The farmer from east China's Anhui Province, who contracted the deadly H5N1 strain of bird flu last December but was later cured of the avian disease, was called in to donate his serum for treatment of another rural Chinese woman who was confirmed last month to have been infected of the same virus.

Xu Longshan, spokesman and chief of the Fujian Provincial Professional Panel for Prevention and Control of Human Infection of Bird Flu, told Xinhua Saturday health workers from Anhui Province Thursday escorted the farmer, identified by his surname as Li, to Fuzhou, capital of Fujian Province, where experts from the blood center affiliated to the Fujian Provincial Bureau of Health got serum from him the second day.

Li has returned back home.

"The serum was brought to Jian'ou on the same day, and so far, medical workers have carried out the first round of injection on the woman who was just confirmed of being infected of the lethal strain of the avian disease," said Xu.

"The method is new but is for sure to be of some effect in improving the woman's capability of fighting against new rounds of infection," said Xu, who admitted it would take some time before the woman could develop immunity of her own against the avian disease.
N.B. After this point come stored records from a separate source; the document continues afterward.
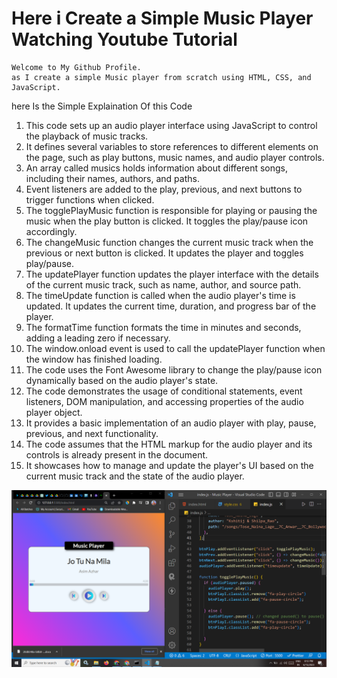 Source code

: 
# Here i Create a Simple Music Player Watching Youtube Tutorial 

```
Welcome to My Github Profile.
as I create a simple Music player from scratch using HTML, CSS, and JavaScript.
```
here Is the Simple Explaination Of this Code

1)  This code sets up an audio player interface using JavaScript to control the playback of music tracks.
2)  It defines several variables to store references to different elements on the page, such as play buttons, music names, and audio player controls.
3)  An array called musics holds information about different songs, including their names, authors, and paths.
4)  Event listeners are added to the play, previous, and next buttons to trigger functions when clicked.
5)  The togglePlayMusic function is responsible for playing or pausing the music when the play button is clicked. It toggles the play/pause icon accordingly.
6)  The changeMusic function changes the current music track when the previous or next button is clicked. It updates the player and toggles play/pause.
7)  The updatePlayer function updates the player interface with the details of the current music track, such as name, author, and source path.
8)  The timeUpdate function is called when the audio player's time is updated. It updates the current time, duration, and progress bar of the player.
9)  The formatTime function formats the time in minutes and seconds, adding a leading zero if necessary.
10) The window.onload event is used to call the updatePlayer function when the window has finished loading.
11) The code uses the Font Awesome library to change the play/pause icon dynamically based on the audio player's state.
12) The code demonstrates the usage of conditional statements, event listeners, DOM manipulation, and accessing properties of the audio player object.
13) It provides a basic implementation of an audio player with play, pause, previous, and next functionality.
14) The code assumes that the HTML markup for the audio player and its controls is already present in the document.
15) It showcases how to manage and update the player's UI based on the current music track and the state of the audio player.


![image](https://github.com/ParagUnhale1998/Music-Player/blob/main/Thumbnail.png)
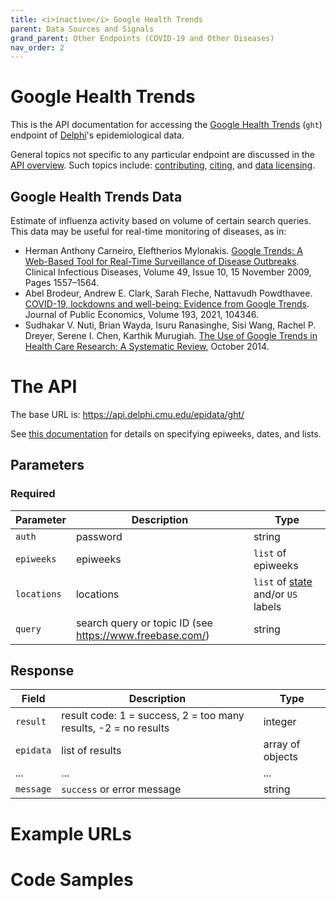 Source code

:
 ```yaml
---
title: <i>inactive</i> Google Health Trends
parent: Data Sources and Signals
grand_parent: Other Endpoints (COVID-19 and Other Diseases)
nav_order: 2
---
```


# Google Health Trends

This is the API documentation for accessing the [Google Health Trends](https://trends.google.com/trends/fullscreen/m/IN)  (`ght`)
endpoint of [Delphi](https://delphi.cmu.edu/)'s epidemiological data.

General topics not specific to any particular endpoint are discussed in the
[API overview](README.md). Such topics include:
[contributing](README.md#contributing), [citing](README.md#citing), and
[data licensing](README.md#data-licensing).

## Google Health Trends Data

Estimate of influenza activity based on volume of certain search queries.
This data may be useful for real-time monitoring of diseases, as in:

- Herman Anthony Carneiro, Eleftherios Mylonakis. [Google Trends: A Web-Based Tool for Real-Time Surveillance of Disease Outbreaks](https://doi.org/10.1086/630200). Clinical Infectious Diseases, Volume 49, Issue 10, 15 November 2009, Pages 1557–1564. 
- Abel Brodeur, Andrew E. Clark, Sarah Fleche, Nattavudh Powdthavee.
[COVID-19, lockdowns and well-being: Evidence from Google Trends](https://doi.org/10.1016/j.jpubeco.2020.104346). Journal of Public Economics, Volume 193, 2021, 104346.
- Sudhakar V. Nuti, Brian Wayda, Isuru Ranasinghe, Sisi Wang, Rachel P. Dreyer, Serene I. Chen, Karthik Murugiah. [The Use of Google Trends in Health Care Research: A Systematic Review](https://doi.org/10.1371/journal.pone.0109583), October 2014.

# The API

The base URL is: https://api.delphi.cmu.edu/epidata/ght/

See [this documentation](README.md) for details on specifying epiweeks, dates, and lists.

## Parameters

### Required

| Parameter | Description | Type |
| --- | --- | --- |
| `auth` | password | string |
| `epiweeks` | epiweeks | `list` of epiweeks |
| `locations` | locations | `list` of [state](https://github.com/cmu-delphi/delphi-epidata/blob/main/labels/states.txt) and/or `US` labels |
| `query` | search query or topic ID (see https://www.freebase.com/) | string |

## Response

| Field     | Description                                                     | Type             |
|-----------|-----------------------------------------------------------------|------------------|
| `result`  | result code: 1 = success, 2 = too many results, -2 = no results | integer          |
| `epidata` | list of results                                                 | array of objects |
| ...       | ...                                                             | ...              | <!-- TODO -->
| `message` | `success` or error message                                      | string           |

# Example URLs

<!-- TODO: fix -->

# Code Samples

<!-- TODO: fix -->
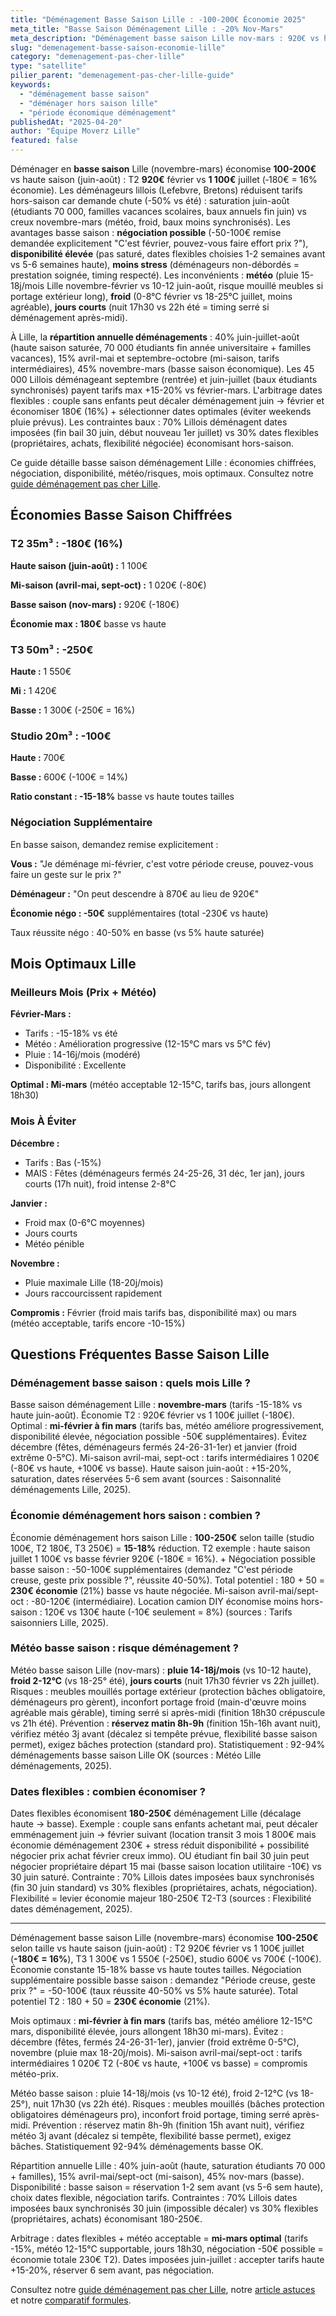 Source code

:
 ```yaml
---
title: "Déménagement Basse Saison Lille : -100-200€ Économie 2025"
meta_title: "Basse Saison Déménagement Lille : -20% Nov-Mars"
meta_description: "Déménagement basse saison Lille nov-mars : 920€ vs haute juin-août 1 100€ (-180€ = 16%). Disponibilité élevée, négociation possible, météo risque pluie. Guide."
slug: "demenagement-basse-saison-economie-lille"
category: "demenagement-pas-cher-lille"
type: "satellite"
pilier_parent: "demenagement-pas-cher-lille-guide"
keywords:
  - "déménagement basse saison"
  - "déménager hors saison lille"
  - "période économique déménagement"
publishedAt: "2025-04-20"
author: "Équipe Moverz Lille"
featured: false
---
```


Déménager en **basse saison** Lille (novembre-mars) économise **100-200€** vs haute saison (juin-août) : T2 **920€** février vs **1 100€** juillet (‐180€ = 16% économie). Les déménageurs lillois (Lefebvre, Bretons) réduisent tarifs hors-saison car demande chute (-50% vs été) : saturation juin-août (étudiants 70 000, familles vacances scolaires, baux annuels fin juin) vs creux novembre-mars (météo, froid, baux moins synchronisés). Les avantages basse saison : **négociation possible** (-50-100€ remise demandée explicitement "C'est février, pouvez-vous faire effort prix ?"), **disponibilité élevée** (pas saturé, dates flexibles choisies 1-2 semaines avant vs 5-6 semaines haute), **moins stress** (déménageurs non-débordés = prestation soignée, timing respecté). Les inconvénients : **météo** (pluie 15-18j/mois Lille novembre-février vs 10-12 juin-août, risque mouillé meubles si portage extérieur long), **froid** (0-8°C février vs 18-25°C juillet, moins agréable), **jours courts** (nuit 17h30 vs 22h été = timing serré si déménagement après-midi).

À Lille, la **répartition annuelle déménagements** : 40% juin-juillet-août (haute saison saturée, 70 000 étudiants fin année universitaire + familles vacances), 15% avril-mai et septembre-octobre (mi-saison, tarifs intermédiaires), 45% novembre-mars (basse saison économique). Les 45 000 Lillois déménageant septembre (rentrée) et juin-juillet (baux étudiants synchronisés) payent tarifs max +15-20% vs février-mars. L'arbitrage dates flexibles : couple sans enfants peut décaler déménagement juin → février et économiser 180€ (16%) + sélectionner dates optimales (éviter weekends pluie prévus). Les contraintes baux : 70% Lillois déménagent dates imposées (fin bail 30 juin, début nouveau 1er juillet) vs 30% dates flexibles (propriétaires, achats, flexibilité négociée) économisant hors-saison.

Ce guide détaille basse saison déménagement Lille : économies chiffrées, négociation, disponibilité, météo/risques, mois optimaux. Consultez notre [guide déménagement pas cher Lille](/blog/demenagement-pas-cher-lille/demenagement-pas-cher-lille-guide).

## Économies Basse Saison Chiffrées

### T2 35m³ : -180€ (16%)

**Haute saison (juin-août) :** 1 100€

**Mi-saison (avril-mai, sept-oct) :** 1 020€ (-80€)

**Basse saison (nov-mars) :** 920€ (-180€)

**Économie max : 180€** basse vs haute

### T3 50m³ : -250€

**Haute :** 1 550€

**Mi :** 1 420€

**Basse :** 1 300€ (-250€ = 16%)

### Studio 20m³ : -100€

**Haute :** 700€

**Basse :** 600€ (-100€ = 14%)

**Ratio constant : -15-18%** basse vs haute toutes tailles

### Négociation Supplémentaire

En basse saison, demandez remise explicitement :

**Vous :** "Je déménage mi-février, c'est votre période creuse, pouvez-vous faire un geste sur le prix ?"

**Déménageur :** "On peut descendre à 870€ au lieu de 920€"

**Économie négo : -50€** supplémentaires (total -230€ vs haute)

Taux réussite négo : 40-50% en basse (vs 5% haute saturée)

## Mois Optimaux Lille

### Meilleurs Mois (Prix + Météo)

**Février-Mars :**
- Tarifs : -15-18% vs été
- Météo : Amélioration progressive (12-15°C mars vs 5°C fév)
- Pluie : 14-16j/mois (modéré)
- Disponibilité : Excellente

**Optimal : Mi-mars** (météo acceptable 12-15°C, tarifs bas, jours allongent 18h30)

### Mois À Éviter

**Décembre :**
- Tarifs : Bas (-15%)
- MAIS : Fêtes (déménageurs fermés 24-25-26, 31 déc, 1er jan), jours courts (17h nuit), froid intense 2-8°C

**Janvier :**
- Froid max (0-6°C moyennes)
- Jours courts
- Météo pénible

**Novembre :**
- Pluie maximale Lille (18-20j/mois)
- Jours raccourcissent rapidement

**Compromis :** Février (froid mais tarifs bas, disponibilité max) ou mars (météo acceptable, tarifs encore -10-15%)

## Questions Fréquentes Basse Saison Lille

### Déménagement basse saison : quels mois Lille ?

Basse saison déménagement Lille : **novembre-mars** (tarifs -15-18% vs haute juin-août). Économie T2 : 920€ février vs 1 100€ juillet (-180€). Optimal : **mi-février à fin mars** (tarifs bas, météo améliore progressivement, disponibilité élevée, négociation possible -50€ supplémentaires). Évitez décembre (fêtes, déménageurs fermés 24-26-31-1er) et janvier (froid extrême 0-5°C). Mi-saison avril-mai, sept-oct : tarifs intermédiaires 1 020€ (-80€ vs haute, +100€ vs basse). Haute saison juin-août : +15-20%, saturation, dates réservées 5-6 sem avant (sources : Saisonnalité déménagements Lille, 2025).

### Économie déménagement hors saison : combien ?

Économie déménagement hors saison Lille : **100-250€** selon taille (studio 100€, T2 180€, T3 250€) = **15-18%** réduction. T2 exemple : haute saison juillet 1 100€ vs basse février 920€ (-180€ = 16%). + Négociation possible basse saison : -50-100€ supplémentaires (demandez "C'est période creuse, geste prix possible ?", réussite 40-50%). Total potentiel : 180 + 50 = **230€ économie** (21%) basse vs haute négociée. Mi-saison avril-mai/sept-oct : -80-120€ (intermédiaire). Location camion DIY économise moins hors-saison : 120€ vs 130€ haute (-10€ seulement = 8%) (sources : Tarifs saisonniers Lille, 2025).

### Météo basse saison : risque déménagement ?

Météo basse saison Lille (nov-mars) : **pluie 14-18j/mois** (vs 10-12 haute), **froid 2-12°C** (vs 18-25° été), **jours courts** (nuit 17h30 février vs 22h juillet). Risques : meubles mouillés portage extérieur (protection bâches obligatoire, déménageurs pro gèrent), inconfort portage froid (main-d'œuvre moins agréable mais gérable), timing serré si après-midi (finition 18h30 crépuscule vs 21h été). Prévention : **réservez matin 8h-9h** (finition 15h-16h avant nuit), vérifiez météo 3j avant (décalez si tempête prévue, flexibilité basse saison permet), exigez bâches protection (standard pro). Statistiquement : 92-94% déménagements basse saison Lille OK (sources : Météo Lille déménagements, 2025).

### Dates flexibles : combien économiser ?

Dates flexibles économisent **180-250€** déménagement Lille (décalage haute → basse). Exemple : couple sans enfants achetant mai, peut décaler emménagement juin → février suivant (location transit 3 mois 1 800€ mais économie déménagement 230€ + stress réduit disponibilité + possibilité négocier prix achat février creux immo). OU étudiant fin bail 30 juin peut négocier propriétaire départ 15 mai (basse saison location utilitaire -10€) vs 30 juin saturé. Contrainte : 70% Lillois dates imposées baux synchronisés (fin 30 juin standard) vs 30% flexibles (propriétaires, achats, négociation). Flexibilité = levier économie majeur 180-250€ T2-T3 (sources : Flexibilité dates déménagement, 2025).

---

Déménagement basse saison Lille (novembre-mars) économise **100-250€** selon taille vs haute saison (juin-août) : T2 920€ février vs 1 100€ juillet (**-180€ = 16%**), T3 1 300€ vs 1 550€ (-250€), studio 600€ vs 700€ (-100€). Économie constante 15-18% basse vs haute toutes tailles. Négociation supplémentaire possible basse saison : demandez "Période creuse, geste prix ?" = -50-100€ (taux réussite 40-50% vs 5% haute saturée). Total potentiel T2 : 180 + 50 = **230€ économie** (21%).

Mois optimaux : **mi-février à fin mars** (tarifs bas, météo améliore 12-15°C mars, disponibilité élevée, jours allongent 18h30 mi-mars). Évitez : décembre (fêtes, fermés 24-26-31-1er), janvier (froid extrême 0-5°C), novembre (pluie max 18-20j/mois). Mi-saison avril-mai/sept-oct : tarifs intermédiaires 1 020€ T2 (-80€ vs haute, +100€ vs basse) = compromis météo-prix.

Météo basse saison : pluie 14-18j/mois (vs 10-12 été), froid 2-12°C (vs 18-25°), nuit 17h30 (vs 22h été). Risques : meubles mouillés (bâches protection obligatoires déménageurs pro), inconfort froid portage, timing serré après-midi. Prévention : réservez matin 8h-9h (finition 15h avant nuit), vérifiez météo 3j avant (décalez si tempête, flexibilité basse permet), exigez bâches. Statistiquement 92-94% déménagements basse OK.

Répartition annuelle Lille : 40% juin-août (haute, saturation étudiants 70 000 + familles), 15% avril-mai/sept-oct (mi-saison), 45% nov-mars (basse). Disponibilité : basse saison = réservation 1-2 sem avant (vs 5-6 sem haute), choix dates flexible, négociation tarifs. Contraintes : 70% Lillois dates imposées baux synchronisés 30 juin (impossible décaler) vs 30% flexibles (propriétaires, achats) économisant 180-250€.

Arbitrage : dates flexibles + météo acceptable = **mi-mars optimal** (tarifs -15%, météo 12-15°C supportable, jours 18h30, négociation -50€ possible = économie totale 230€ T2). Dates imposées juin-juillet : accepter tarifs haute +15-20%, réserver 6 sem avant, pas négociation.

Consultez notre [guide déménagement pas cher Lille](/blog/demenagement-pas-cher-lille/demenagement-pas-cher-lille-guide), notre [article astuces](/blog/demenagement-pas-cher-lille/demenagement-pas-cher-lille-top-10-astuces) et notre [comparatif formules](/blog/demenagement-pas-cher-lille/formule-economique-vs-standard-demenagement).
Li from Fujian, 44, is a native of Damiao Village, a marketplace in the mountainous township of Xiaosong. The woman, who kept five chickens at her home, developed symptoms including fever on Feb. 18. She had visited village clinics and township hospitals before being hospitalized on Feb. 24 in the Jian'ou City hospital.

She was confirmed to be infected with the virus by the Chinese Center for Disease Control and Prevention on Feb. 27. She is known to have eaten two chickens she had raised, but her husband and son, who also ate the chicken, have not developed bird flu.
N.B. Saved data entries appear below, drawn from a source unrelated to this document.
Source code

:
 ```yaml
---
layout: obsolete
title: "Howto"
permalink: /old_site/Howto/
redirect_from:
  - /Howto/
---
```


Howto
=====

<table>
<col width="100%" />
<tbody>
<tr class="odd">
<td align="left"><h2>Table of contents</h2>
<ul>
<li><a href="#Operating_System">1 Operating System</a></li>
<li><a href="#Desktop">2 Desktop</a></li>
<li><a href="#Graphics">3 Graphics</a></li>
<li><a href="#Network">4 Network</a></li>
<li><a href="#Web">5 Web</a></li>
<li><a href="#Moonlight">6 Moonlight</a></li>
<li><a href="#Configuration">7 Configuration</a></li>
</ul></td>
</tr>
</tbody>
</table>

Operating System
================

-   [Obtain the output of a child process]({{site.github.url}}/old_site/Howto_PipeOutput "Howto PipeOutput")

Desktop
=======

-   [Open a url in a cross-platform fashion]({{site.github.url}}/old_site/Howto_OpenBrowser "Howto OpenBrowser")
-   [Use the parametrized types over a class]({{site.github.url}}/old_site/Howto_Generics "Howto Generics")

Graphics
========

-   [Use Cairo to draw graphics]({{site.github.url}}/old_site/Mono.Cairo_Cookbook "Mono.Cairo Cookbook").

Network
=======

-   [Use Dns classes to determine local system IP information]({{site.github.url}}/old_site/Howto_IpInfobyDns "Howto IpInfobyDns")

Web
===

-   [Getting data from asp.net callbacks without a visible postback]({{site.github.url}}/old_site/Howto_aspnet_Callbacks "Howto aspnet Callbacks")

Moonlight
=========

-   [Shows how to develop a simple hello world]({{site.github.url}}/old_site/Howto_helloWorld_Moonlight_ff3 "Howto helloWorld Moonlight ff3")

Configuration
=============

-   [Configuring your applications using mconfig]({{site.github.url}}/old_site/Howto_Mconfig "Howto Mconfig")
According to Xu, the woman patient was found with inflammation on her left lung when she came to the hospital on Feb. 24, but her pneumonia symptoms developed quickly and she went into a coma the next day. A chest X-ray on Feb. 25 shows large shadows on her lungs.

As of Thursday evening, Li's body temperature and pulse had returned to normal, and her lungs and breathing appeared to be functioning better but she was still breathing with the help of a respirator, Xu said.

Doctors say Li is still in a critical condition and they are trying to boost her immunity to prevent further organic infection.

Over ten doctors and medical experts from local hospitals, and Beijing-based Chaoyang Hospital and Ditan Hospital are trying to work out a detailed treatment plan to save Li, said Xu Yongxi, head of the hospital.

Policemen and hospital staff have been seen guarding the ward where the patient is staying and doctors are wearing thick, disinfected suits.

The patient's husband is with her in the hospital, and her 13-year-old son, who now stays in her four-storey house with his grand-mother, looked saddened, and said he hoped his mother could recover soon.

Li from Fujian is the country's first human case of bird flu in seven weeks since China reported on Jan. 10 that the other Li from Anhui, 37, had contracted bird flu last December but had recovered.

The deadly H5N1 strain of bird flu has killed 14 people in China since 2003.